Exercise description:
Each line of the listing below, from the very first to the one that contains "in $L^p$, uniformly", is to be retyped exactly as it stands.

Dataset:

○ ○ ○ ○

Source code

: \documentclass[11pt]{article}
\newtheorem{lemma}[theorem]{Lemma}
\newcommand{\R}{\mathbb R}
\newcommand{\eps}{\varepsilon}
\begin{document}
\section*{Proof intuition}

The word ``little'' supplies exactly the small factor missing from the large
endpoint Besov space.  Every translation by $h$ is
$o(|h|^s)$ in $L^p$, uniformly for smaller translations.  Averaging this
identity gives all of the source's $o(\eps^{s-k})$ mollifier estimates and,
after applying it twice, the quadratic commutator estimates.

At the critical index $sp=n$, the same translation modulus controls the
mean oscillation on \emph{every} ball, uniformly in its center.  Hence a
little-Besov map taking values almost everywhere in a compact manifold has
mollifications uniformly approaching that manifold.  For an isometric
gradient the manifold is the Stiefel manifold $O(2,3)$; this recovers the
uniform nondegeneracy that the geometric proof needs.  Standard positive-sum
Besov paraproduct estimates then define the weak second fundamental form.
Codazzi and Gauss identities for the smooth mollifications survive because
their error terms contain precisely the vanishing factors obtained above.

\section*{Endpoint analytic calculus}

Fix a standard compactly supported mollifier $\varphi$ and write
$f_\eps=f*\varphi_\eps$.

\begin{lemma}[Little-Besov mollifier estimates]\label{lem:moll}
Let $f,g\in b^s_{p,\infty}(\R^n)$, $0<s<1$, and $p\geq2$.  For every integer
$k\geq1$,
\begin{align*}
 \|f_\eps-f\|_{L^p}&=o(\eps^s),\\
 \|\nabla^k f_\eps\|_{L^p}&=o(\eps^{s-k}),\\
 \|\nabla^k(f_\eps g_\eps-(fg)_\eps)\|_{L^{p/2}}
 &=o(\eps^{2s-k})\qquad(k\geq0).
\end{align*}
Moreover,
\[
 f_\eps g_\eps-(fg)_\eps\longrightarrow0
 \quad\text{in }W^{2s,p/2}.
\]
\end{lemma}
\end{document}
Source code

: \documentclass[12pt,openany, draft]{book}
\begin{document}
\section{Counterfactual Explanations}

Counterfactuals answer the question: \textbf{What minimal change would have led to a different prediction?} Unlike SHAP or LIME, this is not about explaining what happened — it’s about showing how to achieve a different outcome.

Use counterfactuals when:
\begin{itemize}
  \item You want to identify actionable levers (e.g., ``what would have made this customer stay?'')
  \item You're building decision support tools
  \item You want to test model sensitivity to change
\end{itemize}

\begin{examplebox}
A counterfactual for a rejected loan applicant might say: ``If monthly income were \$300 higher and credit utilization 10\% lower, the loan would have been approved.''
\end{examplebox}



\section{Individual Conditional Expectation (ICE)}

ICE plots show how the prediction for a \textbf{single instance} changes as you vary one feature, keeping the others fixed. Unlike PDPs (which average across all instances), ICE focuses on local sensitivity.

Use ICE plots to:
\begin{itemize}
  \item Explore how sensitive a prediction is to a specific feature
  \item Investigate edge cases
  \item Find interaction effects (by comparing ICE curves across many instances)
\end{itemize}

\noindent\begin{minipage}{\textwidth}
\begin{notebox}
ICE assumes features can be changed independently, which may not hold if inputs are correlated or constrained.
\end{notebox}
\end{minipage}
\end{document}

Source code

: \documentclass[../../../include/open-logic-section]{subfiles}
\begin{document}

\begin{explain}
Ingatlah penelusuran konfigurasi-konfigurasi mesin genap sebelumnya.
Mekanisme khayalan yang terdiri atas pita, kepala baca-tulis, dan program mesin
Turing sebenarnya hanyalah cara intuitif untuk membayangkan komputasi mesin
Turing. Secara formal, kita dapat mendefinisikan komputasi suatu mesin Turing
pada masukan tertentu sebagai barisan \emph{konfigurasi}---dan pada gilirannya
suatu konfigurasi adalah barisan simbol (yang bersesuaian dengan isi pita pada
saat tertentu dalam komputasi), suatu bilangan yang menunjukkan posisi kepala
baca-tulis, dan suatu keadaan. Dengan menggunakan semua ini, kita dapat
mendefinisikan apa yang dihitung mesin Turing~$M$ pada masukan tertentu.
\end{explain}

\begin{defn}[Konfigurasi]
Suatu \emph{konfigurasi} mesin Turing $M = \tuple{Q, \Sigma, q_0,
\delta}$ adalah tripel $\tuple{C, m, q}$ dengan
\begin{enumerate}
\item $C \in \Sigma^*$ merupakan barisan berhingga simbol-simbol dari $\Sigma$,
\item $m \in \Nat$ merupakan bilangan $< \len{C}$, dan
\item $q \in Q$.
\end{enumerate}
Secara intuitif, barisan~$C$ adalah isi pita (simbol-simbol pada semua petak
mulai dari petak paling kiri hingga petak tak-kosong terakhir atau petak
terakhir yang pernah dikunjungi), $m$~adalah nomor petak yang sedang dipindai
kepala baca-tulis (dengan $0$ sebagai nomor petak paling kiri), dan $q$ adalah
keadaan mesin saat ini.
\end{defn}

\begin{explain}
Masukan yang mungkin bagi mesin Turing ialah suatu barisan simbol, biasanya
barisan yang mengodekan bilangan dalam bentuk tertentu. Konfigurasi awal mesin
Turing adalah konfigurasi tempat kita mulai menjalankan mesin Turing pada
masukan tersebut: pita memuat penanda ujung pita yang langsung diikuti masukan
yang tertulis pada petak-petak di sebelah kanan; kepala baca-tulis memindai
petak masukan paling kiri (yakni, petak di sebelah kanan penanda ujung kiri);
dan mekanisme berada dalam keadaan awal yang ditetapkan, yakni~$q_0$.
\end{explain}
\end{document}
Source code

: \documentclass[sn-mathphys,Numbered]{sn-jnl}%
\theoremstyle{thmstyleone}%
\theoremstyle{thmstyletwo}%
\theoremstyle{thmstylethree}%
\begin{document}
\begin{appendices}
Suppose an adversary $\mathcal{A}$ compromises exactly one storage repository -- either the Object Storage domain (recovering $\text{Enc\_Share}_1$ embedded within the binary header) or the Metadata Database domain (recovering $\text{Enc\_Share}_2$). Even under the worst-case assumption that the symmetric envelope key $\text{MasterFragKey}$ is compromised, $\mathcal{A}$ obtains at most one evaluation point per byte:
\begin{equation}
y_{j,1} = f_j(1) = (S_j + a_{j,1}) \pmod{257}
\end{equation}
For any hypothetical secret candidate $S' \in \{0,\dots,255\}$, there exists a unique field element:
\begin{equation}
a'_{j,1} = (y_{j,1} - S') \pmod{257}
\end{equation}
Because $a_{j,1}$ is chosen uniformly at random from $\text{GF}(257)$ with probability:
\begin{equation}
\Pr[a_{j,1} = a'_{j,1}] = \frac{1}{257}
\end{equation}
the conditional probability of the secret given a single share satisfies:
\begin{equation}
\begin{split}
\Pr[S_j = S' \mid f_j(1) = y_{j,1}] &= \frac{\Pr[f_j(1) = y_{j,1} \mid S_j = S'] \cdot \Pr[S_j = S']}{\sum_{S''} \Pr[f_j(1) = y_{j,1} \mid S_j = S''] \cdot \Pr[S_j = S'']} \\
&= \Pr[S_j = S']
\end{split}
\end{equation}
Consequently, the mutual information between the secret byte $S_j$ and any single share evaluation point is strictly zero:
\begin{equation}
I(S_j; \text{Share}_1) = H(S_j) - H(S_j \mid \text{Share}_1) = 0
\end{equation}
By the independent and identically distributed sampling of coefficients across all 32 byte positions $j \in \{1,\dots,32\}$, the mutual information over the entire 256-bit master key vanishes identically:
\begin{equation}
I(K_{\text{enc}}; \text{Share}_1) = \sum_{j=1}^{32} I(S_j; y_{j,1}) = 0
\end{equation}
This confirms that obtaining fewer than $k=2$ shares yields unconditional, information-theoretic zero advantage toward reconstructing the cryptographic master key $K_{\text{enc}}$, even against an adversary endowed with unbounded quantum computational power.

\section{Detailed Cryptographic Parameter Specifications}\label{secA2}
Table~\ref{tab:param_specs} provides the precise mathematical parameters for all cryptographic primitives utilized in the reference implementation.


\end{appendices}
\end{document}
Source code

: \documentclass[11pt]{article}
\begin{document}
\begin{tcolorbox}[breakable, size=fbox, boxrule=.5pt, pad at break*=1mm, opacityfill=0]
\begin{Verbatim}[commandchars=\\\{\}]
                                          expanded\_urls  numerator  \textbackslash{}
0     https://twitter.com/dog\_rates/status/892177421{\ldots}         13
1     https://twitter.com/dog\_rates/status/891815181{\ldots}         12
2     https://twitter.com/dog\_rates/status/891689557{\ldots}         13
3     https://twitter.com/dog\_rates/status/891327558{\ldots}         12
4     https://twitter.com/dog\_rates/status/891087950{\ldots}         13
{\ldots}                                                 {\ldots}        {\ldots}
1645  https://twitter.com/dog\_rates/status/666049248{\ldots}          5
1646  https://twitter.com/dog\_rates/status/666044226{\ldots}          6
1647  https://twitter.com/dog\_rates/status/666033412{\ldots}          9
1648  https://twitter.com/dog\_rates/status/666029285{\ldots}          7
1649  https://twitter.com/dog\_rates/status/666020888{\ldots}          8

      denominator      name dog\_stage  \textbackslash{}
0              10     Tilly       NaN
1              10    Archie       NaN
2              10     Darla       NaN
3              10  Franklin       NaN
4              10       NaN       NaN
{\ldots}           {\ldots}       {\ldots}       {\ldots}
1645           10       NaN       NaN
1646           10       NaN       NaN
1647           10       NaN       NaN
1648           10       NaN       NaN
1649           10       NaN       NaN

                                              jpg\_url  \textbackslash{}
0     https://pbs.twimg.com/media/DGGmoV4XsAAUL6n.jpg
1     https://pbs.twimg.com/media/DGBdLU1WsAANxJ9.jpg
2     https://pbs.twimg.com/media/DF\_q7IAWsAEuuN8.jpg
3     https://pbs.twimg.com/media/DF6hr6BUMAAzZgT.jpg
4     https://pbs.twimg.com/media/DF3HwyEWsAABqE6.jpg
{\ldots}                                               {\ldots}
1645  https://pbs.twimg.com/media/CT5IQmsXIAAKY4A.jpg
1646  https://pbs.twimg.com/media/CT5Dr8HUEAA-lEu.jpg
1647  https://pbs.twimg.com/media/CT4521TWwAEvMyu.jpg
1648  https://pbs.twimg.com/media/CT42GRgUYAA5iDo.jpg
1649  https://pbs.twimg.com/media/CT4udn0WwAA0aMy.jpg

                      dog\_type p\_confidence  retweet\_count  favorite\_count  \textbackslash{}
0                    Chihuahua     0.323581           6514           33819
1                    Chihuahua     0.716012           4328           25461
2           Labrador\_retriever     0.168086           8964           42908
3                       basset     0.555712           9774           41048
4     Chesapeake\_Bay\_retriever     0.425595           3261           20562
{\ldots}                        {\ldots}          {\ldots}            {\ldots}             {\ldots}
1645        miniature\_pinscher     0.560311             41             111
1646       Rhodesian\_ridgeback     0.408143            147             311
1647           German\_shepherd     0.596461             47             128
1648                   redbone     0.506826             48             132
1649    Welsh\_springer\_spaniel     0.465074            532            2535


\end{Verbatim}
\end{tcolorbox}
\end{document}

○ ○ ○ ○

Final answer:
Source code

: \documentclass[11pt]{article}
\newtheorem{lemma}[theorem]{Lemma}
\newcommand{\R}{\mathbb R}
\newcommand{\eps}{\varepsilon}
\begin{document}
\section*{Proof intuition}

The word ``little'' supplies exactly the small factor missing from the large
endpoint Besov space.  Every translation by $h$ is
$o(|h|^s)$ in $L^p$, uniformly for smaller translations.  Averaging this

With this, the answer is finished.